Schools will move increasingly to the centre of the Scottish Executive's anti-sectarian crusade, as the First Minister held the first national summit on sectarianism this week.
While the role of schools was not specifically on the agenda, the presence of Bernard McLeary, chief executive of Learning and Teaching Scotland, as one of only two educationists invited, underlined the importance the Executive attaches to getting its message across to pupils.
The other educationist present was Rowena Arshad, director of the Centre for Education for Racial Equality in Scotland at Edinburgh University.
Both LT Scotland and the CERES have been involved in directing an educational resource project for teachers and youth workers, which aims to challenge sectarian attitudes and promote tolerance among young people.
The website-based resource is being piloted among 3-18s in five authorities -North Lanarkshire, Dundee, Highland, Dumfries and Galloway and West Dunbartonshire.
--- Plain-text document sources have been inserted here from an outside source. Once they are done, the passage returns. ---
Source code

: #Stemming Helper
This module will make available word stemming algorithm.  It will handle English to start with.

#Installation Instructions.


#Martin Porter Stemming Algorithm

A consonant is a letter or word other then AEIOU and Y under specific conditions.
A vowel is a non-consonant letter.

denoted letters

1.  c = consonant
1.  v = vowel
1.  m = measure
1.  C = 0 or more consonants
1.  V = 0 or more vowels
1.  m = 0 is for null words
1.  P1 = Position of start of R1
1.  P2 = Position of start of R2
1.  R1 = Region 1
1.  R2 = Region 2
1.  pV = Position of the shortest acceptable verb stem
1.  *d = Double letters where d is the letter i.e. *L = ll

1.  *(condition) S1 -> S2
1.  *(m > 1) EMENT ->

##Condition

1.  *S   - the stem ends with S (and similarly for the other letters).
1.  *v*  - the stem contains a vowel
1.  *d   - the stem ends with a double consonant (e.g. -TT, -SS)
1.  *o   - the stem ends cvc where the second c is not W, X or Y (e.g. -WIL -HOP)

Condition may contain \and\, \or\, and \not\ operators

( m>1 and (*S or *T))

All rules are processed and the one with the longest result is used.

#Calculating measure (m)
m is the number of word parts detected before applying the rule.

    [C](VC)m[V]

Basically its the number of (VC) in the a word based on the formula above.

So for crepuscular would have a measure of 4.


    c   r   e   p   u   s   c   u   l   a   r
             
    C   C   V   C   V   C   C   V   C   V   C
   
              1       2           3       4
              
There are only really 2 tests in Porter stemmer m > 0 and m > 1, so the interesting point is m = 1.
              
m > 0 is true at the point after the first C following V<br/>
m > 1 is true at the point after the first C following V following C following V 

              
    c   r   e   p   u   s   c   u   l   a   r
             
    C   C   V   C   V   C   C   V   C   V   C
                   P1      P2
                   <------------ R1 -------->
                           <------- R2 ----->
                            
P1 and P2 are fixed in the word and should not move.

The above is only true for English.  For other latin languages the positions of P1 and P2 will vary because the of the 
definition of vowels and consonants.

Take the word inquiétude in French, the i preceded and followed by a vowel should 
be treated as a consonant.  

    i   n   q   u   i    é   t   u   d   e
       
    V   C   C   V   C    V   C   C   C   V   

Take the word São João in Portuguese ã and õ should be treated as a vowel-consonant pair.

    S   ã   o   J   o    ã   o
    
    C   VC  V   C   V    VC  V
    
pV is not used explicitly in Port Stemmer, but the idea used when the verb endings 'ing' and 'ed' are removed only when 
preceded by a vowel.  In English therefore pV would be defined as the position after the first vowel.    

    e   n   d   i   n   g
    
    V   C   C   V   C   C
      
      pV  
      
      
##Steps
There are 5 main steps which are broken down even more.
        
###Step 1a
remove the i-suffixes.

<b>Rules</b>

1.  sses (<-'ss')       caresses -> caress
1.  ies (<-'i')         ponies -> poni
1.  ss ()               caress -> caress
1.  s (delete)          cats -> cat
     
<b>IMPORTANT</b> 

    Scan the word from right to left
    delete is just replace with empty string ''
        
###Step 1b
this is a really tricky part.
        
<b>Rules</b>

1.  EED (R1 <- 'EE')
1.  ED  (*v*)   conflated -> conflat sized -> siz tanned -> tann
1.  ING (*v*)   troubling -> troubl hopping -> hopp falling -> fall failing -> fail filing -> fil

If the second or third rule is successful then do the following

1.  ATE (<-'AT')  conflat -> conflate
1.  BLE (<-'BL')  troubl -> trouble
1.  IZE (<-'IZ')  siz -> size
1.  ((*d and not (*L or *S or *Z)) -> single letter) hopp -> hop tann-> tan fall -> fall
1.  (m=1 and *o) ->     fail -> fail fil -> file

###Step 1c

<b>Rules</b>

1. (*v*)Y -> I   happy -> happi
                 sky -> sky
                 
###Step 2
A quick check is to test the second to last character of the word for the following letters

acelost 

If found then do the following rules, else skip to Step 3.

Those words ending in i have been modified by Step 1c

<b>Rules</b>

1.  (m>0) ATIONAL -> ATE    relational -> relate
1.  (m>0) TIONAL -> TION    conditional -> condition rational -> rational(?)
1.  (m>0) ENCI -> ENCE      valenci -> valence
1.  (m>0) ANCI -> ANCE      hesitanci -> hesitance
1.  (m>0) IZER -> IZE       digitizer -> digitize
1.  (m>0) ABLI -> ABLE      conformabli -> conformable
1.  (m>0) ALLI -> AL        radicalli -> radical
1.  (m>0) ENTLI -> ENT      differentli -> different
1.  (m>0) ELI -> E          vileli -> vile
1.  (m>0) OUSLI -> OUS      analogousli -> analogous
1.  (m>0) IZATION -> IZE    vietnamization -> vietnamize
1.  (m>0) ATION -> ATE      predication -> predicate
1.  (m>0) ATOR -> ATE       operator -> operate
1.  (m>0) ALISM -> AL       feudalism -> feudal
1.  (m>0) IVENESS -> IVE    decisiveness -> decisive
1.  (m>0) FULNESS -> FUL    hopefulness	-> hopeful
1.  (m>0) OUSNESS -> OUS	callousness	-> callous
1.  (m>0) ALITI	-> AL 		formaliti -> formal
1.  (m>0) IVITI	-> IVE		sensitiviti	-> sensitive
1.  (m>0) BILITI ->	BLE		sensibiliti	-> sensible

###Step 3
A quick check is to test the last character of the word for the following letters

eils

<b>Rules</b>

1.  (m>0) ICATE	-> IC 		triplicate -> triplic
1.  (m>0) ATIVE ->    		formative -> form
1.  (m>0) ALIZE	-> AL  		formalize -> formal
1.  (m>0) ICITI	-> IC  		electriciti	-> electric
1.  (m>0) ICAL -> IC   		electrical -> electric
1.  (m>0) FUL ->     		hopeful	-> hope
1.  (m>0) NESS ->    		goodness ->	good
The Executive plans to launch it nationally this spring when the website goes live and have it available for use in schools from the new term in August.
An evaluation of the project, so far unpublished, is understood to be very positive about its effect on teachers' confidence in dealing with the issues.
The summit did not live up to the billing in weekend press reports that it would be dominated by segregated schooling, concentrating on the wider issues of educating the public.
Cardinal Keith O'Brien, leader of the Roman Catholic Church in Scotland, did, however, propose a "charter of religious freedom", establishing a right to "establish and maintain corporate institutions and services" and conduct them in accordance with religious beliefs and values.
The issue of separate schools arose only briefly, ironically involving Jim McCabe, leader of North Lanarkshire Council, which ran into conflict over plans to build new shared campus schools. Mr McCabe refuted claims that integrating all schools would root out sectarianism.